Advertisement

Next Step : And Now for the Tough Part . . . : Japan’s new Prime Minister Morihiro Hosokawa has won over the public. Next, he must carry through on his promises.

Share
TIMES STAFF WRITER

There he was on national television, pointer in hand, beside tables and charts filled with facts and figures on his emergency package to stimulate the limping economy. Japanese Prime Minister Morihiro Hosokawa was at it again: skillfully using the media last week to reach the people, giving them plain talk about a complex situation.

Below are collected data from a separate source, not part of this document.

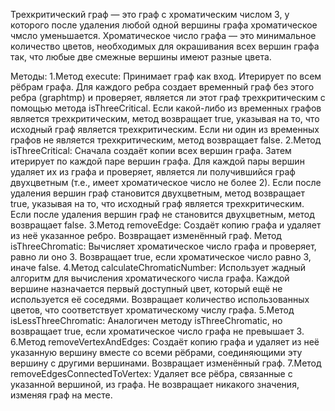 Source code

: Трехкритический граф — это граф с хроматическим числом 3, у которого после удаления любой одной вершины графа хроматическое чмсло уменьшается. Хроматическое число графа — это минимальное количество цветов, необходимых для окрашивания всех вершин графа так, что любые две смежные вершины имеют разные цвета.

Методы:
1.Метод execute:
  Принимает граф как вход.
  Итерирует по всем рёбрам графа.
  Для каждого ребра создает временный граф без этого ребра (graphtmp) и проверяет, является ли этот граф трехкритическим с помощью метода isThreeCritical.
  Если какой-либо из временных графов является трехкритическим, метод возвращает true, указывая на то, что исходный граф является трехкритическим.
  Если ни один из временных графов не является трехкритическим, метод возвращает false.
2.Метод isThreeCritical:
  Сначала создаёт копии всех вершин графа.
  Затем итерирует по каждой паре вершин графа.
  Для каждой пары вершин удаляет их из графа и проверяет, является ли получившийся граф двухцветным (т.е., имеет хроматическое число не более 2).
  Если после удаления вершин граф становится двухцветным, метод возвращает true, указывая на то, что исходный граф является трехкритическим.
  Если после удаления вершин граф не становится двухцветным, метод возвращает false.
3.Метод removeEdge:
  Создаёт копию графа и удаляет из неё указанное ребро.
  Возвращает изменённый граф.
  Метод isThreeChromatic:
  Вычисляет хроматическое число графа и проверяет, равно ли оно 3.
  Возвращает true, если хроматическое число равно 3, иначе false.
4.Метод calculateChromaticNumber:
  Использует жадный алгоритм для вычисления хроматического числа графа.
  Каждой вершине назначается первый доступный цвет, который ещё не используется её соседями.
  Возвращает количество использованных цветов, что соответствует хроматическому числу графа.
5.Метод isLessThreeChromatic:
  Аналогичен методу isThreeChromatic, но возвращает true, если хроматическое число графа не превышает 3.
6.Метод removeVertexAndEdges:
  Создаёт копию графа и удаляет из неё указанную вершину вместе со всеми рёбрами, соединяющими эту вершину с другими вершинами.
  Возвращает изменённый граф.
7.Метод removeEdgesConnectedToVertex:
  Удаляет все рёбра, связанные с указанной вершиной, из графа.
  Не возвращает никакого значения, изменяя граф на месте.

But there was something new in the reaction that followed this appearance of the man who is leading the first government to break the Liberal Democratic Party’s 38-year stranglehold on power--an eclectic coalition of seven parties ranging from the leftist Socialists to the religious Clean Government Party to the hawkish Renewal Party.

“The vintage Hosokawa histrionics were not bad,” said the Asahi newspaper, “but in contrast to the conspicuous manner of the new plan’s announcement, the newly decided policies do not measure up to the ‘responsible changes’ that the prime minister has often proclaimed.”

Advertisement

After six weeks in office, score a resounding success for Hosokawa’s style. He’s fresh, frank and open. He embodies change. He listens well. Despite his noble upbringing and boyhood butlers, he does such proletariat things as pour his own coffee.

All of which has contributed to whopping public approval ratings, ranging from 65% to 79% in polls earlier this month--historic highs.

But as he prepares to meet President Clinton in New York on Sept. 27, it is clear that Hosokawa’s honeymoon is winding down and his stylistic flourishes are no longer surprising. From bureaucrats to the business sector, from his political allies to the public, the chorus is getting louder: Substance, please.

“The new government, bringing political change after decades of stagnation, is off to a remarkably good start,” said Minoru Morita, a political commentator. “Having an appealing, frank leader like Hosokawa helps--but it won’t be enough if the government fails to be effective.”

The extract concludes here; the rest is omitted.